Poème au Mausolée d’un Duc Atréides.

Anonyme.


Pour Leto, la chose avait la trompeuse apparence de la simplicité : éviter la vision, faire ce qui n’avait pas été vu. Il savait quel était le piège que dissimulait cette pensée : les fils lâches d’un avenir bloqué pouvaient s’entremêler jusqu’à le retenir, mais il avait une nouvelle prise sur ces fils. Jamais il ne s’était vu fuyant Jacurutu. Il fallait d’abord trancher le fil qui le reliait à Sabiha.

Dans l’ultime clarté du jour, il était accroupi sur le rebord oriental du rocher qui protégeait Jacurutu. Son Fremkit lui avait procuré de la nourriture ainsi que des tablettes énergétiques. Il attendait que ses forces reviennent. A l’ouest s’étendait le Lac Azrak, la plaine de gypse où, jadis, au temps d’avant les vers, il y avait eu l’eau. A l’est, invisible de l’endroit où se trouvait Leto, il y avait Bene Sherk, une poussière de colonies empiétant sur le bled. Au sud, s’étendait le Tanzerouth, le Pays de la Terreur : trois mille huit cents kilomètres de désolation ponctués de dunes herbeuses irriguées par des pièges-à-vent, le produit de la transformation écologique qui remodelait le paysage de Dune. Leur entretien était assuré par des équipes aéroportées qui passaient un minimum de temps dans le bled.

J’irai au sud, se dit Leto. C’est là que Gurney me cherchera. Ce n’était pas le moment d’agir de façon complètement imprévisible.

La nuit complète s’installerait bientôt et il pourrait quitter ce refuge provisoire. Il porta les yeux vers l’horizon du sud. Le ciel était sombre et brun ; il roulait là comme un nuage de fumée, comme une ligne brûlante de poussière ondulante : une tempête. Le centre supérieur de la tempête montait maintenant au-dessus de la plaine, pareil à la tête d’un ver colossal qui se serait dressé, inquiet. Une longue minute, Leto observa attentivement ce spectacle. Le centre de la tempête n’oscillait ni à droite ni à gauche. Le vieux dicton Fremen s’imposa à son esprit : Quand le centre ne bouge pas, tu es dans son sentier.

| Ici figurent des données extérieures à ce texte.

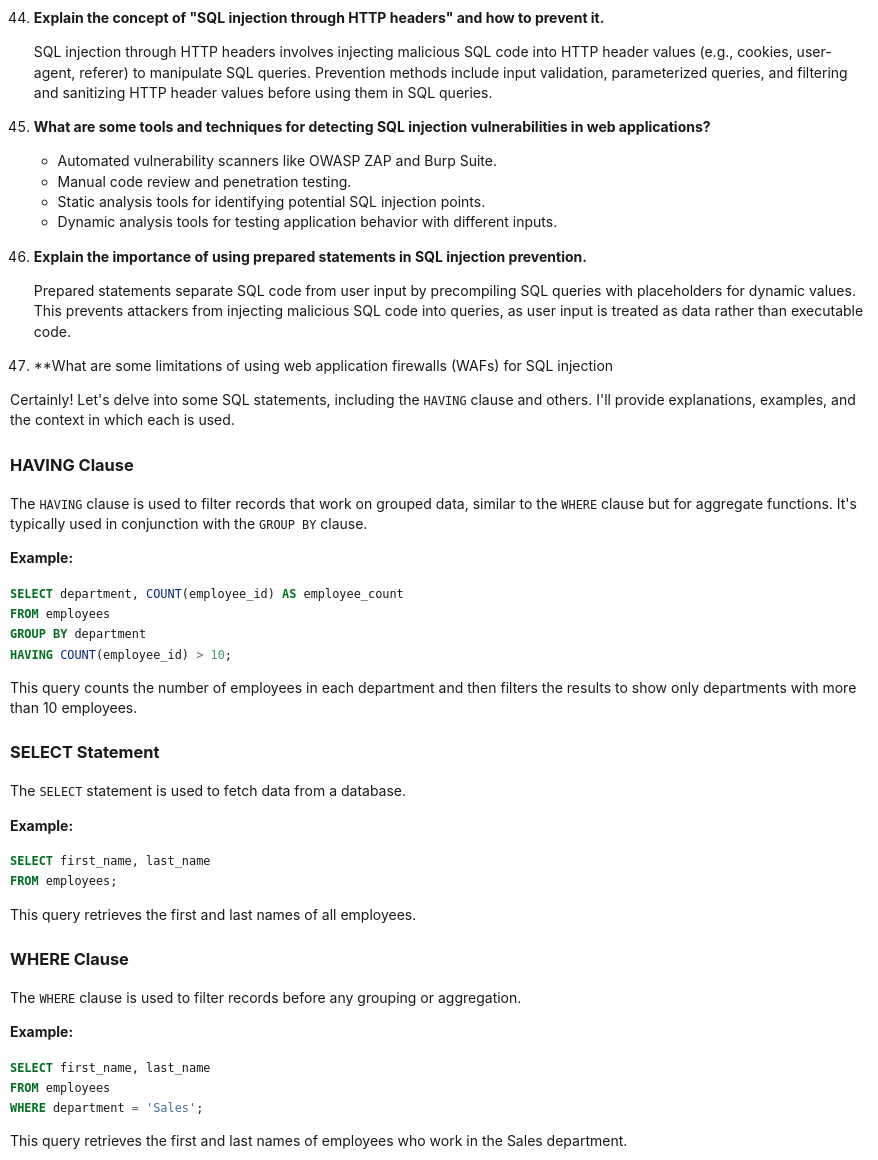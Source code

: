44. **Explain the concept of "SQL injection through HTTP headers" and how to prevent it.**

    SQL injection through HTTP headers involves injecting malicious SQL code into HTTP header values (e.g., cookies, user-agent, referer) to manipulate SQL queries. Prevention methods include input validation, parameterized queries, and filtering and sanitizing HTTP header values before using them in SQL queries.

45. **What are some tools and techniques for detecting SQL injection vulnerabilities in web applications?**

    - Automated vulnerability scanners like OWASP ZAP and Burp Suite.
    - Manual code review and penetration testing.
    - Static analysis tools for identifying potential SQL injection points.
    - Dynamic analysis tools for testing application behavior with different inputs.

46. **Explain the importance of using prepared statements in SQL injection prevention.**

    Prepared statements separate SQL code from user input by precompiling SQL queries with placeholders for dynamic values. This prevents attackers from injecting malicious SQL code into queries, as user input is treated as data rather than executable code.

47. **What are some limitations of using web application firewalls (WAFs) for SQL injection

Certainly! Let's delve into some SQL statements, including the `HAVING` clause and others. I'll provide explanations, examples, and the context in which each is used.

### HAVING Clause
The `HAVING` clause is used to filter records that work on grouped data, similar to the `WHERE` clause but for aggregate functions. It's typically used in conjunction with the `GROUP BY` clause.

**Example:**
```sql
SELECT department, COUNT(employee_id) AS employee_count
FROM employees
GROUP BY department
HAVING COUNT(employee_id) > 10;
```
This query counts the number of employees in each department and then filters the results to show only departments with more than 10 employees.

### SELECT Statement
The `SELECT` statement is used to fetch data from a database.

**Example:**
```sql
SELECT first_name, last_name
FROM employees;
```
This query retrieves the first and last names of all employees.

### WHERE Clause
The `WHERE` clause is used to filter records before any grouping or aggregation.

**Example:**
```sql
SELECT first_name, last_name
FROM employees
WHERE department = 'Sales';
```
This query retrieves the first and last names of employees who work in the Sales department.
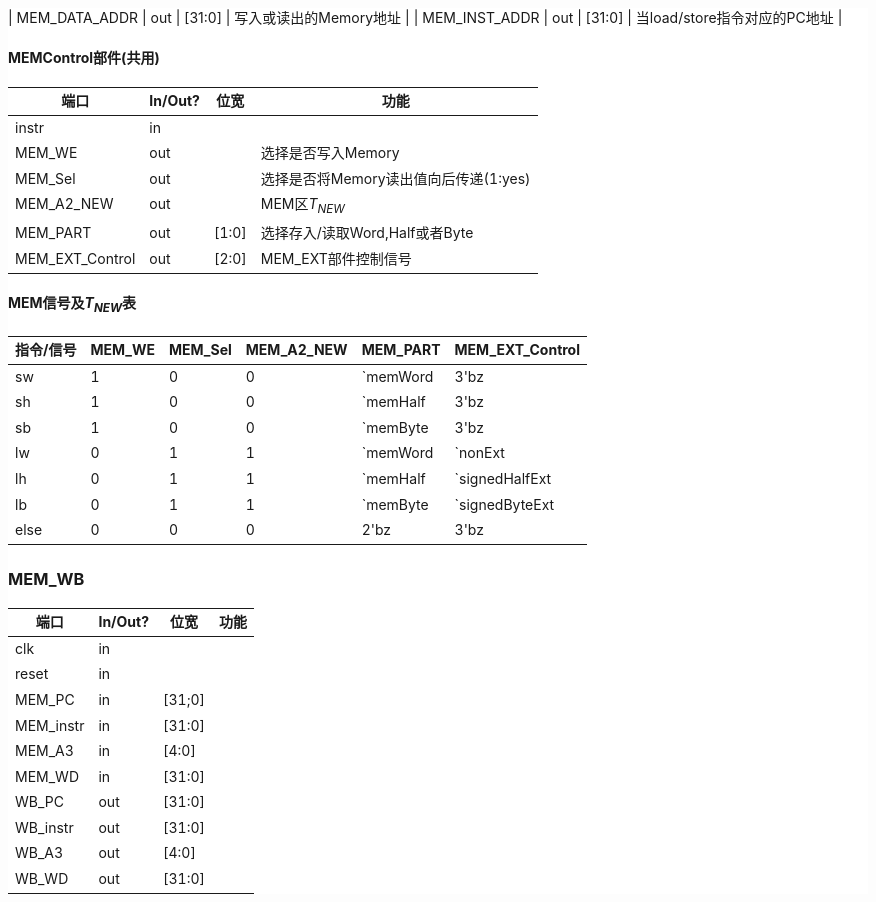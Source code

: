 | MEM_DATA_ADDR   | out     | [31:0] | 写入或读出的Memory地址       |
| MEM_INST_ADDR   | out     | [31:0] | 当load/store指令对应的PC地址 |

#### MEMControl部件(共用)

| 端口            | In/Out? | 位宽  | 功能                                  |
| --------------- | ------- | ----- | ------------------------------------- |
| instr           | in      |       |                                       |
| MEM_WE          | out     |       | 选择是否写入Memory                    |
| MEM_Sel         | out     |       | 选择是否将Memory读出值向后传递(1:yes) |
| MEM_A2_NEW      | out     |       | MEM区$T_{NEW}$                        |
| MEM_PART        | out     | [1:0] | 选择存入/读取Word,Half或者Byte        |
| MEM_EXT_Control | out     | [2:0] | MEM_EXT部件控制信号                   |

#### MEM信号及$T_{NEW}$表

| 指令/信号 | MEM_WE | MEM_Sel | MEM_A2_NEW | MEM_PART | MEM_EXT_Control |
| --------- | ------ | ------- | ---------- | -------- | --------------- |
| sw        | 1      | 0       | 0          | `memWord | 3'bz            |
| sh        | 1      | 0       | 0          | `memHalf | 3'bz            |
| sb        | 1      | 0       | 0          | `memByte | 3'bz            |
| lw        | 0      | 1       | 1          | `memWord | `nonExt         |
| lh        | 0      | 1       | 1          | `memHalf | `signedHalfExt  |
| lb        | 0      | 1       | 1          | `memByte | `signedByteExt  |
| else      | 0      | 0       | 0          | 2'bz     | 3'bz            |

### MEM_WB

| 端口      | In/Out? | 位宽   | 功能 |
| --------- | ------- | ------ | ---- |
| clk       | in      |        |      |
| reset     | in      |        |      |
| MEM_PC    | in      | [31;0] |      |
| MEM_instr | in      | [31:0] |      |
| MEM_A3    | in      | [4:0]  |      |
| MEM_WD    | in      | [31:0] |      |
| WB_PC     | out     | [31:0] |      |
| WB_instr  | out     | [31:0] |      |
| WB_A3     | out     | [4:0]  |      |
| WB_WD     | out     | [31:0] |      |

Cette tempête modifiait les choses.

Un moment, il regarda vers l’ouest, en direction du Tabr, vers l’étendue grise de sable trompeusement paisible dans le soir, vers la grande cuvette de gypse blanc cernée de colliers de cailloux érodés, vers les solitudes blanches et éblouissantes qui reflétaient le passage des nuages de poussière. Nulle part, dans aucune de ses visions, il ne s’était vu échappant au serpent gris d’une mère-tempête ou trop profondément enfoui dans les profondeurs du sable pour survivre. Il s’était seulement vu porté par le vent… mais cela pourrait venir plus tard.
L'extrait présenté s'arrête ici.